→ ACTION ITEM
Below are entries. Copy exactly the lines running from the line that holds "- Add a link" to the line that holds "- Validate output", with both ends included.
[SUPPLIED INFORMATION — start]
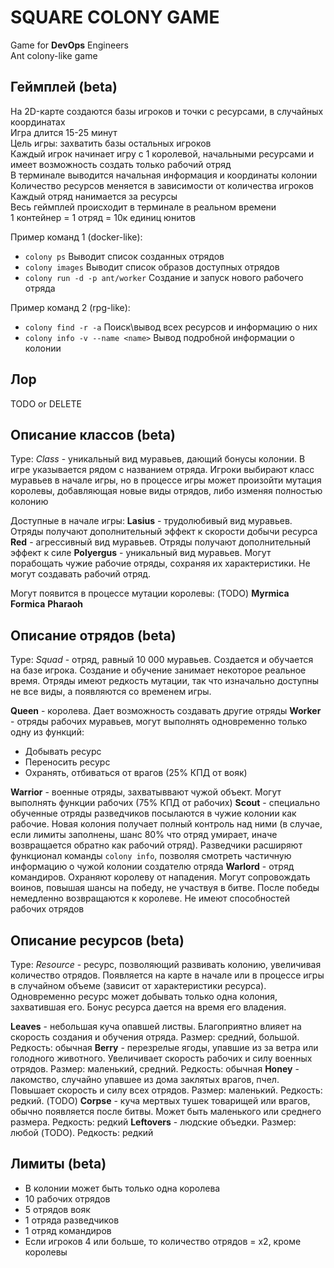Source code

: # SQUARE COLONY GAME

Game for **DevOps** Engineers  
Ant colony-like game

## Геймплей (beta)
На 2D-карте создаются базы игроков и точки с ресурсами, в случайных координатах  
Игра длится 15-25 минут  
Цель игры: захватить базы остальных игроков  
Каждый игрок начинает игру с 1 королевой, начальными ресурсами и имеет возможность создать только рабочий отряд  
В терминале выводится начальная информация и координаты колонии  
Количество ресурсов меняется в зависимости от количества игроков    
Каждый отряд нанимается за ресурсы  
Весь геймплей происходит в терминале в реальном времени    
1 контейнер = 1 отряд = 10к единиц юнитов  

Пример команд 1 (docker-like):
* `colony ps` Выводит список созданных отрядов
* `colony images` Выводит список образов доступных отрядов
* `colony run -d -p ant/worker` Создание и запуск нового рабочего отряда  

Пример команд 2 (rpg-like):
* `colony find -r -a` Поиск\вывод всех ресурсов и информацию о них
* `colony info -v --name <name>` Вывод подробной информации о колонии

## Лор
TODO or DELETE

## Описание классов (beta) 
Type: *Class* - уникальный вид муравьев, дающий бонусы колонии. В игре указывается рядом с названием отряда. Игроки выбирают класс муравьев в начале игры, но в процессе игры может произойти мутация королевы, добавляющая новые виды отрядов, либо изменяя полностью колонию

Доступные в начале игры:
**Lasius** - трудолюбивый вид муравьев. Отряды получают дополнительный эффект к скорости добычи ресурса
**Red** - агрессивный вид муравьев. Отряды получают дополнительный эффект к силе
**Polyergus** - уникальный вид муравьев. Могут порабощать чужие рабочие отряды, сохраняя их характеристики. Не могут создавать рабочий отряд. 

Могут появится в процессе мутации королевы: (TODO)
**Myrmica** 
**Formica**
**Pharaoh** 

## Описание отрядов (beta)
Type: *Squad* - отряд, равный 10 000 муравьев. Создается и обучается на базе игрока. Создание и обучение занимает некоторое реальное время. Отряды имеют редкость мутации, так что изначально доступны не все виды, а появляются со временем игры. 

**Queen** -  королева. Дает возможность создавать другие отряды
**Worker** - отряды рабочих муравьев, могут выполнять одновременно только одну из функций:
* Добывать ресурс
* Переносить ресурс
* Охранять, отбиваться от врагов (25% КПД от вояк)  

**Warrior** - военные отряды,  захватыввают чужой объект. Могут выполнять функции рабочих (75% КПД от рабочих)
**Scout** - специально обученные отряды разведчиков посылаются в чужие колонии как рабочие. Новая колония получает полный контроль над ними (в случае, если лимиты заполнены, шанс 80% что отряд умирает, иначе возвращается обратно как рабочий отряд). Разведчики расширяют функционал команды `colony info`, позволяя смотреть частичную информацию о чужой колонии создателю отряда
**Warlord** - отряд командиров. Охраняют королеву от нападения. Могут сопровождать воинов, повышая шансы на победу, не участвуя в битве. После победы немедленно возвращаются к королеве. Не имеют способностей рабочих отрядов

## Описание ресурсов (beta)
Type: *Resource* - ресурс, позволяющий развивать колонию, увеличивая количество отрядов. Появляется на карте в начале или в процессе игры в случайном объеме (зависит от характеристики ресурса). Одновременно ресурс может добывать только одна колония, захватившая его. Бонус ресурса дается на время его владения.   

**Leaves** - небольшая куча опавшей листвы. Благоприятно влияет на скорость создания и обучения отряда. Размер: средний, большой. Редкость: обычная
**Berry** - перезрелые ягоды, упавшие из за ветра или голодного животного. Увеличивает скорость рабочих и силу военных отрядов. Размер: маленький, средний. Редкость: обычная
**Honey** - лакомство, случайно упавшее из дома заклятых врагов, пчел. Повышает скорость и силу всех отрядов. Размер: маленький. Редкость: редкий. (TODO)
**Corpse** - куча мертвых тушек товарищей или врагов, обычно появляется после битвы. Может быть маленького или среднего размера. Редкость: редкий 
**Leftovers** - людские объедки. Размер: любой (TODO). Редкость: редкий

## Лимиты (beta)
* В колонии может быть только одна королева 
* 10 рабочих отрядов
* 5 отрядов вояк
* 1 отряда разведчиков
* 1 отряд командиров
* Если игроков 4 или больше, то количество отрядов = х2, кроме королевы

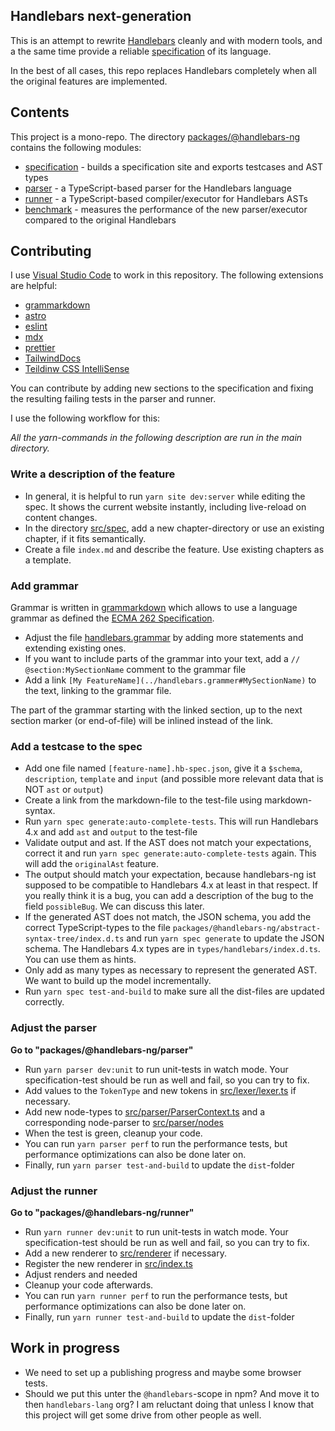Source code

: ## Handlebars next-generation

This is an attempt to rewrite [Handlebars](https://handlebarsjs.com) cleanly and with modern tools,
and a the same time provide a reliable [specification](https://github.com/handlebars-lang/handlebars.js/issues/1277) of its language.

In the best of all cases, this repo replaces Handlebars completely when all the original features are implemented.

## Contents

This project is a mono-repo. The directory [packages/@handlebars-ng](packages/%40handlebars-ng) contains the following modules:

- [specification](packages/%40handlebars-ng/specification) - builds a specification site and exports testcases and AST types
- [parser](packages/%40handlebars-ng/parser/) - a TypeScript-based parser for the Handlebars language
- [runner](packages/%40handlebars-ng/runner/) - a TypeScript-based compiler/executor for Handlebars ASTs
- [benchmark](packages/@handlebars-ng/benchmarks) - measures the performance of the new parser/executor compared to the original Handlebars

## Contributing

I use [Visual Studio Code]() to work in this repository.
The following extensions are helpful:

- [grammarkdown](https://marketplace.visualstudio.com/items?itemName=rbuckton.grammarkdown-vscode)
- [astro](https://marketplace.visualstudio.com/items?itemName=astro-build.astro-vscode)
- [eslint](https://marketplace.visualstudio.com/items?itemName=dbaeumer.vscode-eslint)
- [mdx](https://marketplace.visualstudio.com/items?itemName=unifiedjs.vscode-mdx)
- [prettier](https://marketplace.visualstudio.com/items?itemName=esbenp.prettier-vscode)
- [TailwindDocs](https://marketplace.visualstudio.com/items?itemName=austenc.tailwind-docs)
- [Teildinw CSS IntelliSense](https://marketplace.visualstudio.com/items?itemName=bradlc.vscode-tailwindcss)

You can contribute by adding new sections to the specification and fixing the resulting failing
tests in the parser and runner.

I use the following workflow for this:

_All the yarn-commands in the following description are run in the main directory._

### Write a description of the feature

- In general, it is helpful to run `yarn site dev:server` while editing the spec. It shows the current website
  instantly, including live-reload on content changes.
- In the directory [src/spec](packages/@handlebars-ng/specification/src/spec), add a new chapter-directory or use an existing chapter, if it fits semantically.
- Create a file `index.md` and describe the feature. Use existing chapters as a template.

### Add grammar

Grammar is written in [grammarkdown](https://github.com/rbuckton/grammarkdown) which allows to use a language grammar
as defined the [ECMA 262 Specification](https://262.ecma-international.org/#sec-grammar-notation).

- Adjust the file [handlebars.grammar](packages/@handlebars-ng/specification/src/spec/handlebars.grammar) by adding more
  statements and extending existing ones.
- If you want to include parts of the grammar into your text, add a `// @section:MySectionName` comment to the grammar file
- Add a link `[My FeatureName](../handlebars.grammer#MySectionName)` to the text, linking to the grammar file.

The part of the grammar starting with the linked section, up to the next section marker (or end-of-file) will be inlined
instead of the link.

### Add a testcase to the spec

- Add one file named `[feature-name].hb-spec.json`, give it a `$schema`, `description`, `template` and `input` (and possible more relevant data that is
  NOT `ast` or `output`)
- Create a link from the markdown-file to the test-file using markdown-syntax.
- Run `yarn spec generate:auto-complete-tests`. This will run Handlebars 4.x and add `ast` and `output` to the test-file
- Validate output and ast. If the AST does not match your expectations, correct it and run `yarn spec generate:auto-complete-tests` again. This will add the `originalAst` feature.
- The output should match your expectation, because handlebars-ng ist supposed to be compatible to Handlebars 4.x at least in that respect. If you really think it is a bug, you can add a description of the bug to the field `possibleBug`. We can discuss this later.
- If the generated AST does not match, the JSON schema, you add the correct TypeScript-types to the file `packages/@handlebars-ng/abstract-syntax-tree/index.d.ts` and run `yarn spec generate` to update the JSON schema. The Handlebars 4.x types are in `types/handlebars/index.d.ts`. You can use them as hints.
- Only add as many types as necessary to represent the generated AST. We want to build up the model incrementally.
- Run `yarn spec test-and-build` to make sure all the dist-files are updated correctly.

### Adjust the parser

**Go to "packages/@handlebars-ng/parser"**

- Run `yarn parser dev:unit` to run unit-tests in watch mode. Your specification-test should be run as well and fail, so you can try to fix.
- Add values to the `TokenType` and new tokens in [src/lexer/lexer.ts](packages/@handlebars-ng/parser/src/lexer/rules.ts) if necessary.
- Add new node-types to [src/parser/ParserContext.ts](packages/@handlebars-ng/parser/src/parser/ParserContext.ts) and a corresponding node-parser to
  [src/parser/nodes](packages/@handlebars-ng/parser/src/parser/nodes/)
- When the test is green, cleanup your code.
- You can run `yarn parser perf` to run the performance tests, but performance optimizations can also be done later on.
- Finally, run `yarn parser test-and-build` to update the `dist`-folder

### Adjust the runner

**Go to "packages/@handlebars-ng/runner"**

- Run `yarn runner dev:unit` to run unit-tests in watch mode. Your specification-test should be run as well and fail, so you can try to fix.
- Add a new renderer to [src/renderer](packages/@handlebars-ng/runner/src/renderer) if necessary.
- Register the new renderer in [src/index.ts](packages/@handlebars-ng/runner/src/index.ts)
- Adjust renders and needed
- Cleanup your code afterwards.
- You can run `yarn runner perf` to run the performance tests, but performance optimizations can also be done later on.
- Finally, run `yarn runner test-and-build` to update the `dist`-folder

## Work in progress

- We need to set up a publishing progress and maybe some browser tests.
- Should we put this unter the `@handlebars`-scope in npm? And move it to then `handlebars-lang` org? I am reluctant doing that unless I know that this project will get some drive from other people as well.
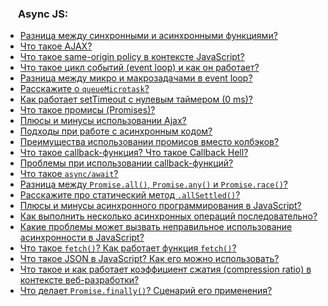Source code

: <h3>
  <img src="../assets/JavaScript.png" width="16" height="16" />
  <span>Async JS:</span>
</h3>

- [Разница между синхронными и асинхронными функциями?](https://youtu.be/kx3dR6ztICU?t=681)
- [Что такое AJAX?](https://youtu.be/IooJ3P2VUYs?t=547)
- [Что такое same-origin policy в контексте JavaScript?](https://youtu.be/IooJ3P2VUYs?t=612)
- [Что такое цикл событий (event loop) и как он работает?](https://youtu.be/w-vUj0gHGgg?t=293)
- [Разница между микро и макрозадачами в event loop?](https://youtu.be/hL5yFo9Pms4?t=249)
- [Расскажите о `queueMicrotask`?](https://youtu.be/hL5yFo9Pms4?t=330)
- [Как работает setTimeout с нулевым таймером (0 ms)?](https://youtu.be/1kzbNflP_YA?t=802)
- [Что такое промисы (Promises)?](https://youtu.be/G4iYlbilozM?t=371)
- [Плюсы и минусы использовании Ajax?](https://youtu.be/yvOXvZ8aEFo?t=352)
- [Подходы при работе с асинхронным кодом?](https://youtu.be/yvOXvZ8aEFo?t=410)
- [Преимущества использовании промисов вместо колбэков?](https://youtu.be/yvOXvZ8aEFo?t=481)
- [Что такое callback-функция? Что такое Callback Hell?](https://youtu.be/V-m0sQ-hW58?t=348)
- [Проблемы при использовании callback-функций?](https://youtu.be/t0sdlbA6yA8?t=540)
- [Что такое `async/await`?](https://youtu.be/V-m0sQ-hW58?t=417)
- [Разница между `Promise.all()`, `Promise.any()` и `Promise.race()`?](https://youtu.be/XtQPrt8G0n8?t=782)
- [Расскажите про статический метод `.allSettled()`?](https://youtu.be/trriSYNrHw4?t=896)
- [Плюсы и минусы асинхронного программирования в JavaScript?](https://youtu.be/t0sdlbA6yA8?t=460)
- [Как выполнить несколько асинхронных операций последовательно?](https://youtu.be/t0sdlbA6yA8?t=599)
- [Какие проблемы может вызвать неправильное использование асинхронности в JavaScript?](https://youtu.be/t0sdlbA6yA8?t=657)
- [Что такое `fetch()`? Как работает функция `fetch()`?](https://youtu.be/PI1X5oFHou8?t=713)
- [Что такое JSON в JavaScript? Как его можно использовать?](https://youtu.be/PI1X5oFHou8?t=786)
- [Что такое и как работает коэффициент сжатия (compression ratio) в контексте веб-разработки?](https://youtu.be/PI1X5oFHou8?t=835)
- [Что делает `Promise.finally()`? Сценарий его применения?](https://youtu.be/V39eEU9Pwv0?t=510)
[SUPPLIED INFORMATION — finish]
→ EXERCISE OUTPUT
- Add a link `[My FeatureName](../handlebars.grammer#MySectionName)` to the text, linking to the grammar file.

The part of the grammar starting with the linked section, up to the next section marker (or end-of-file) will be inlined
instead of the link.

### Add a testcase to the spec

- Add one file named `[feature-name].hb-spec.json`, give it a `$schema`, `description`, `template` and `input` (and possible more relevant data that is
  NOT `ast` or `output`)
- Create a link from the markdown-file to the test-file using markdown-syntax.
- Run `yarn spec generate:auto-complete-tests`. This will run Handlebars 4.x and add `ast` and `output` to the test-file
- Validate output and ast. If the AST does not match your expectations, correct it and run `yarn spec generate:auto-complete-tests` again. This will add the `originalAst` feature.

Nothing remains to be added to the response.